The news of the blockage triggered a powerful short-covering rally last week because of the fear it could impact the flow of supply, but the reopening of the canal dampened supply concerns, leading to a retracement of the earlier rally.
US Stockpile Data Mixed
The API reported a build in crude oil inventories of 3.910 million barrels for the week ending March 26. Analysts were looking for a small build of 107,000 barrels for the week. The EIA reported that crude inventories fell by 876,000 barrels in the week to March 26. This was slightly below the consensus estimate of a 1.3 million barrel draw.
The difference in the API and EIA crude inventory numbers suggests the market is still trying to recover from the deep freeze in Texas in February.
Other Potential Bearish Factors
China is ignoring U.S. and United Nations sanctions and importing higher amounts of Iranian oil, according to traders and analysts. China may receive as much as 1 million barrels a day this month in imports from Iran passed off as crude from other origins.
In Europe, rising numbers in a third wave of infections are alarming authorities, with France’s Finance Minister Bruno Le Maire saying “all options are on the table” to protect the public.
Weekly Technical Analysis
Weekly May WTI Crude Oil
Trend Indicator Analysis
The main trend is up according to the weekly swing chart. However, momentum is trending lower. A trade through $67.79 will negate the closing price reversal top and signal a resumption of the uptrend.
The nearest main bottom is at $36.00. Taking out this price will change the main trend to down. This is highly unlikely however.
The minor trend is also up. A new minor bottom was formed at $57.25 this week. A trade through this level will change the minor trend to down, while reaffirming shift in momentum.
The first minor range is $67.79 to $57.25. The market closed slightly under its pivot at $62.52.
The second minor range is $51.24 to $67.79. Buyers came in following a test of its 50% level at $59.42 this week.
The short-term range is $36.00 to $67.79. Its 50% level at $48.40 is the primary downside target and value level. Buyers re likely to come in strong if this price is ever tested.
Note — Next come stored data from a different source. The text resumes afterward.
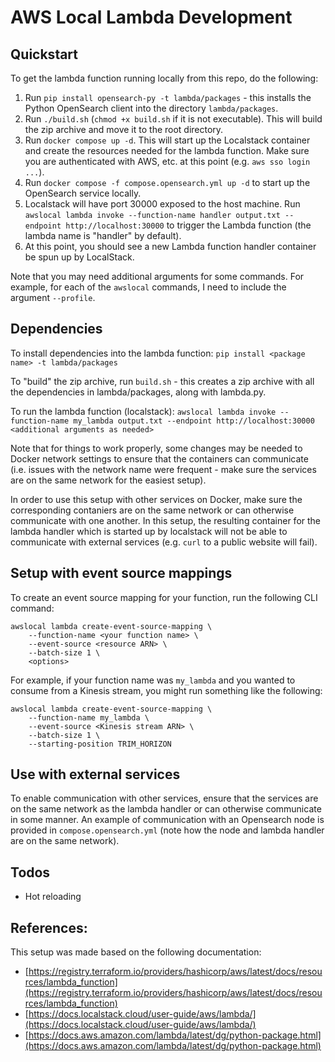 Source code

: # AWS Local Lambda Development

## Quickstart
To get the lambda function running locally from this repo, do the following:

1. Run `pip install opensearch-py -t lambda/packages` - this installs the Python OpenSearch client into the directory `lambda/packages`.
2. Run `./build.sh` (`chmod +x build.sh` if it is not executable). This will build the zip archive and move it to the root directory.
3. Run `docker compose up -d`. This will start up the Localstack container and create the resources needed for the lambda function. Make sure you are authenticated with AWS, etc. at this point (e.g. `aws sso login ...`).
4. Run `docker compose -f compose.opensearch.yml up -d` to start up the OpenSearch service locally.
5. Localstack will have port 30000 exposed to the host machine. Run `awslocal lambda invoke --function-name handler output.txt --endpoint http://localhost:30000` to trigger the Lambda function (the lambda name is "handler" by default).
6. At this point, you should see a new Lambda function handler container be spun up by LocalStack.

Note that you may need additional arguments for some commands. For example, for each of the `awslocal` commands, I need to include the argument `--profile`.

## Dependencies

To install dependencies into the lambda function:
`pip install <package name> -t lambda/packages`

To "build" the zip archive, run `build.sh` - this creates a zip archive with all the dependencies in lambda/packages, along with lambda.py.

To run the lambda function (localstack):
`awslocal lambda invoke --function-name my_lambda output.txt --endpoint http://localhost:30000 <additional arguments as needed>`

Note that for things to work properly, some changes may be needed to Docker network settings to ensure that the containers can communicate (i.e. issues with the network name were frequent - make sure the services are on the same network for the easiest setup).

In order to use this setup with other services on Docker, make sure the corresponding contaniers are on the same network or can otherwise communicate with one another. In this setup, the resulting container for the lambda handler which is started up by localstack will not be able to communicate with external services (e.g. `curl` to a public website will fail).

## Setup with event source mappings

To create an event source mapping for your function, run the following CLI command:
```
awslocal lambda create-event-source-mapping \
    --function-name <your function name> \
    --event-source <resource ARN> \
    --batch-size 1 \
    <options>
```
For example, if your function name was `my_lambda` and you wanted to consume from a Kinesis stream, you might run something like the following:
```
awslocal lambda create-event-source-mapping \
    --function-name my_lambda \
    --event-source <Kinesis stream ARN> \
    --batch-size 1 \
    --starting-position TRIM_HORIZON
```

## Use with external services
To enable communication with other services, ensure that the services are on the same network as the lambda handler or can otherwise communicate in some manner. An example of communication with an Opensearch node is provided in `compose.opensearch.yml` (note how the node and lambda handler are on the same network).

## Todos
- Hot reloading

## References:

This setup was made based on the following documentation:
- [https://registry.terraform.io/providers/hashicorp/aws/latest/docs/resources/lambda_function](https://registry.terraform.io/providers/hashicorp/aws/latest/docs/resources/lambda_function)
- [https://docs.localstack.cloud/user-guide/aws/lambda/](https://docs.localstack.cloud/user-guide/aws/lambda/)
- [https://docs.aws.amazon.com/lambda/latest/dg/python-package.html](https://docs.aws.amazon.com/lambda/latest/dg/python-package.html)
The contract range is $29.00 to $67.79. Its 50% level at $48.40 is controlling the longer-term direction of May WTI futures.
Weekly Technical Forecast
The direction of the May WTI crude oil market the week-ending April 9 will be determined by trader reaction to the minor pivots at $62.52 and $59.52.
Bullish Scenario
A sustained move over $62.52 will signal the presence of buyers. If this move creates enough upside momentum then look for the rally to extend into $65.00, followed by the contract high at $67.79.
Bearish Scenario
A sustained move under $59.52 will indicate the presence of sellers. Taking out $57.25 will indicate the selling pressure is getting stronger. This could trigger an acceleration to the downside with $51.90 to $51.24 the next downside target zone.
Short-Term Outlook
May WTI crude oil was mostly rangebound this week, but with a slight bias to the upside. Holding inside the $59.52 to $62.52 price range will indicate investor indecision and impending volatility. The upside bias gets stronger on a sustained move over $62.52, while a sustained move under $59.52 will signal the return of sellers.
The weekly chart suggests that any attempt to breakout to the upside will be a labored event, while a breakdown under $57.25 could trigger an acceleration to the downside. In other words, the way of least resistance is to the downside.
The fundamental news appears to be bearish on paper despite Thursday’s rally, which may have been fueled by thin, pre-holiday trading volume. I can’t see how increasing supply even gradually while the world experiences another surge in COVID-19 cases could lead to another new high in the market.
Furthermore, Iranian supply is increasing despite sanctions and OPEC even lowered its expected demand for the rest of the year.
In my opinion, traders are going to start selling rallies in an effort to drive prices through recent support levels later in the month.